In results published last month, the Perth-based group reported adjusted earnings per share of 153.5p, near the top end of guidance. Adjusted EPS strips out some volatile or one-off accounting items and divides profit by the number of shares. SSE also recommended a full-year dividend of 68.7p, up 7%, and kept targets of 168p to 193p for 2026/27 and 225p to 250p for 2029/30.
Chief Executive Martin Pibworth said SSE’s investment was “central to long-term value creation” and was aimed at giving the UK “more stable, predictable returns” through the energy transition. The company said its record £3.6 billion investment in 2025/26 added £9.7 billion to the UK economy and supported 83,360 jobs. SSE
The sector picture was mixed but not kind to power infrastructure names. National Grid fell 0.78%, Drax dropped 1.64%, while Centrica, which has more direct exposure to British Gas and energy supply, rose 0.24%.

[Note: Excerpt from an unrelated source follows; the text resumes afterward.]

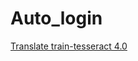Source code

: # Auto_login

[Translate train-tesseract 4.0](https://github.com/vonsago/Auto_login/wiki/TrainTesseractTranslate)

Fresh corporate news was thin. SSE’s investor page listed a June 5 director/PDMR shareholding notice and a June 2 issue of hybrid capital securities, debt-like instruments that can carry some equity features. It also showed the annual report and sustainability report are due on June 12.
The funding question is not going away. AJ Bell, citing company results, said SSE expects capex for the current financial year to rise to more than £5 billion, while adjusted net debt stood at about £10.1 billion at the end of the last year.
But the risk case is simple. Returns from network investment arrive after the money has been spent, renewables output can miss expectations when weather is poor, and bigger construction programmes leave less room for error. Aarin Chiekrie, equity analyst at Hargreaves Lansdown, wrote that investment spending “looks set to ramp up” but warned: “Any missteps will likely see the valuation punished.” Hargreaves Lansdown
SSE’s defence is its mix. Reuters company data describes the group as an energy infrastructure business spanning transmission and distribution networks, wind, hydro, solar, batteries, thermal generation, gas storage and business energy supply. That spread can smooth earnings, though it does not remove exposure to regulation, build costs or power prices.
The shares traded between 2,378.99p and 2,422p on Monday, with Google Finance showing a 52-week range of 1,597p to 2,767.5p. That leaves SSE well above last year’s low, but off April’s peak, as the market tests whether the grid buildout can keep supporting earnings and dividends.